§ What to produce: Read through the records. Copy each line that has the word "need".

§ Data supplied:
★ ★ ★ ★
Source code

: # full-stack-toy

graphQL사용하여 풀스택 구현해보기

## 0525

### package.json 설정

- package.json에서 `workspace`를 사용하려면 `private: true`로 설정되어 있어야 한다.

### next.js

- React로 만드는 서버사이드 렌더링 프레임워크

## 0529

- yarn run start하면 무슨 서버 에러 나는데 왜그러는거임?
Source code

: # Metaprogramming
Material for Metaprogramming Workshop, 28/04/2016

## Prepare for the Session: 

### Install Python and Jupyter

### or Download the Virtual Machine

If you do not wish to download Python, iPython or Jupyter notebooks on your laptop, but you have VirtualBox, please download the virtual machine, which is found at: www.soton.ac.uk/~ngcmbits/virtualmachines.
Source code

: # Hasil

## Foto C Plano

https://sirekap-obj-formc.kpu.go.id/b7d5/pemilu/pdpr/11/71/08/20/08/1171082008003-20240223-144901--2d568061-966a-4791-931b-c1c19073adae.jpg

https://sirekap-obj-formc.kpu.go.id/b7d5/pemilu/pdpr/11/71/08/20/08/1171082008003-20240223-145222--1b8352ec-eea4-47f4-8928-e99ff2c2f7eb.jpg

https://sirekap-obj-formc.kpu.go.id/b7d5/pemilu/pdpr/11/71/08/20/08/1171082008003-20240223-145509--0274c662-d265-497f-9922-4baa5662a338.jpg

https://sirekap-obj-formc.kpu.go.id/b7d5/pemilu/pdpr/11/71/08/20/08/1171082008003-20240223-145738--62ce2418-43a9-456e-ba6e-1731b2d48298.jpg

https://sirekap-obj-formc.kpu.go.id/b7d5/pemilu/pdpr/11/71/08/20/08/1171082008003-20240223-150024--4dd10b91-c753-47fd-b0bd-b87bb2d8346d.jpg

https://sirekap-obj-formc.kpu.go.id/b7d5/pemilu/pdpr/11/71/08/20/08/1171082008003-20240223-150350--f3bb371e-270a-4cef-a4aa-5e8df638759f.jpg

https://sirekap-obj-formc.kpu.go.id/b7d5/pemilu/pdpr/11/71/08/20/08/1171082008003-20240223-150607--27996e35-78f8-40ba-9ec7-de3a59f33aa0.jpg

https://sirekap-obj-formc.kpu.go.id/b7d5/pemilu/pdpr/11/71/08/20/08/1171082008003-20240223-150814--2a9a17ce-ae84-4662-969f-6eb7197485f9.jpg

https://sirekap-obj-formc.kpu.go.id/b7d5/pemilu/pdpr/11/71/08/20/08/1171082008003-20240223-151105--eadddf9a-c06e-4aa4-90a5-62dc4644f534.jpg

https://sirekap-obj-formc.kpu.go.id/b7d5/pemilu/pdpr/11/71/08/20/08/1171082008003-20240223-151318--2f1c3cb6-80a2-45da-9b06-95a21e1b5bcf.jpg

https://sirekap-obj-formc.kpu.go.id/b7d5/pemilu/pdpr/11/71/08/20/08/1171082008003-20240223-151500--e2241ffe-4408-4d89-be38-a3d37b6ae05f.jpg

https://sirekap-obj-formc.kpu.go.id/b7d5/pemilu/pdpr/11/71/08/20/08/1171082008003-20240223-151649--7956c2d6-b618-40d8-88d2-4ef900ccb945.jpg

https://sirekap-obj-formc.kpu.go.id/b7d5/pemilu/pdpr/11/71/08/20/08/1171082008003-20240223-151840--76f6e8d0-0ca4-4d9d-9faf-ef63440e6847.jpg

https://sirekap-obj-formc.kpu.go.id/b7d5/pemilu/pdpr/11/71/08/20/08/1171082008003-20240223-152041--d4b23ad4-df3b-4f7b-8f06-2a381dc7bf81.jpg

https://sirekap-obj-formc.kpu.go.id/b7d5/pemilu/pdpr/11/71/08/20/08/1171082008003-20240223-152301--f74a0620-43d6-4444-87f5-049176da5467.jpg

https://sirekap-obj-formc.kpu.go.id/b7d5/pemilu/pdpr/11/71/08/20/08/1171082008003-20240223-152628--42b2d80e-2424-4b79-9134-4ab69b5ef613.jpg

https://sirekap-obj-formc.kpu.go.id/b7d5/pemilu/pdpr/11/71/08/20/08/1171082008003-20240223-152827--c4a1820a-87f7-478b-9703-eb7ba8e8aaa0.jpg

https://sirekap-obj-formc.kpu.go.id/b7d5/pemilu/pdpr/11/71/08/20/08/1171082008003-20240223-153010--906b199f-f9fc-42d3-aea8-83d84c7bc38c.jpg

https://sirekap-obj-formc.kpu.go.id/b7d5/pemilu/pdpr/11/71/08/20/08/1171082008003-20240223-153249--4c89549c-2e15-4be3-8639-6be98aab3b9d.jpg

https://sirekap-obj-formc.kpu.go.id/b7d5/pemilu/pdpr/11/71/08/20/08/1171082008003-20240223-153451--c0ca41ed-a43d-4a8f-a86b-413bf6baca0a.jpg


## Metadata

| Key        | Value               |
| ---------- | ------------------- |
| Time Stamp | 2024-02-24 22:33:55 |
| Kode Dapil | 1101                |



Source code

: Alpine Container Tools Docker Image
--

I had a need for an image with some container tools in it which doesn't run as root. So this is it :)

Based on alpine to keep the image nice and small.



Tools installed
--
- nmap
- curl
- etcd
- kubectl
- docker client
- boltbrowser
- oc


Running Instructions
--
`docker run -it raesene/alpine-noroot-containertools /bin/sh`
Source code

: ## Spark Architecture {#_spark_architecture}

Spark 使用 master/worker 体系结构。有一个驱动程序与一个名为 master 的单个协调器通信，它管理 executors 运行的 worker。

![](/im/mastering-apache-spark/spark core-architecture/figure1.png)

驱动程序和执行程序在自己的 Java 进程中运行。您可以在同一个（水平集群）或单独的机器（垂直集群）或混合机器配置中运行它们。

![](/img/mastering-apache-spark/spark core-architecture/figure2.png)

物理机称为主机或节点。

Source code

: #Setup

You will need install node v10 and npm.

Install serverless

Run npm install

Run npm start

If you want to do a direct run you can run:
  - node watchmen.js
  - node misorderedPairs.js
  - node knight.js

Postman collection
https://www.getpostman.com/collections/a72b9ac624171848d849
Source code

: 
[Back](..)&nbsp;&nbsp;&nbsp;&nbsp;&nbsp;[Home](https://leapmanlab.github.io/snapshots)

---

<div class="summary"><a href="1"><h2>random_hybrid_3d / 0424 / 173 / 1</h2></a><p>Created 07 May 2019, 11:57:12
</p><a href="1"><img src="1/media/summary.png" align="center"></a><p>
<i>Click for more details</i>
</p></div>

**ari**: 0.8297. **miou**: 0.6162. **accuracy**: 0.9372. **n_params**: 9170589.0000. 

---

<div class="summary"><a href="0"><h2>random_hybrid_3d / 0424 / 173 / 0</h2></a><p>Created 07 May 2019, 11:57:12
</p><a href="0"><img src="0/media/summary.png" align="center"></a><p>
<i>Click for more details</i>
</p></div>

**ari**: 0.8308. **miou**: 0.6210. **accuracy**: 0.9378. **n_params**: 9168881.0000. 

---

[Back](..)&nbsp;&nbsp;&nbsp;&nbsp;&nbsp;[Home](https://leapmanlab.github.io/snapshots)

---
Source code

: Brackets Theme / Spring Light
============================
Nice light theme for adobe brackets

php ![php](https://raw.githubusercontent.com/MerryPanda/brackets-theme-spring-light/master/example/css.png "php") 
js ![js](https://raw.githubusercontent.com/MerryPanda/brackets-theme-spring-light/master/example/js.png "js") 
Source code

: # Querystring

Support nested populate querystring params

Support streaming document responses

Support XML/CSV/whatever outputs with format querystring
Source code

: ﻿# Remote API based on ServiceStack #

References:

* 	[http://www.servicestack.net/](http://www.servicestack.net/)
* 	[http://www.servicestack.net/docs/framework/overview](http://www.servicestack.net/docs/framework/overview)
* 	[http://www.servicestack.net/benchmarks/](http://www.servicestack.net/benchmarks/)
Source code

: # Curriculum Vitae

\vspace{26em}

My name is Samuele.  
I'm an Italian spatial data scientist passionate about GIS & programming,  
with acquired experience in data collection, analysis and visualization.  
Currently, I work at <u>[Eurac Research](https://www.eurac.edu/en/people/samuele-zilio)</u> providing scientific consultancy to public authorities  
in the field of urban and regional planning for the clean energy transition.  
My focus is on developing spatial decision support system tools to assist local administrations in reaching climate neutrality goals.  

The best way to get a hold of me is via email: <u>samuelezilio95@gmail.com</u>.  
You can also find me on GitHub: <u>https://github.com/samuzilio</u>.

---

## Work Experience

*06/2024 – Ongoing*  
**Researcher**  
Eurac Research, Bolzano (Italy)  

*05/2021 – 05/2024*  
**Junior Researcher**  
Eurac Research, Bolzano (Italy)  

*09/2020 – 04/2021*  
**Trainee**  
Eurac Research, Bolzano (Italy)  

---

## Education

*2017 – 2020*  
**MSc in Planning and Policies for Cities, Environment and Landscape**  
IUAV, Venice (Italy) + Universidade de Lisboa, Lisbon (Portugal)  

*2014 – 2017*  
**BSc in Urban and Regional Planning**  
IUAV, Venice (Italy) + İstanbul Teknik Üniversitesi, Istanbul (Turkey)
★ ★ ★ ★
§ Exercise answer:
I had a need for an image with some container tools in it which doesn't run as root. So this is it :)
You will need install node v10 and npm.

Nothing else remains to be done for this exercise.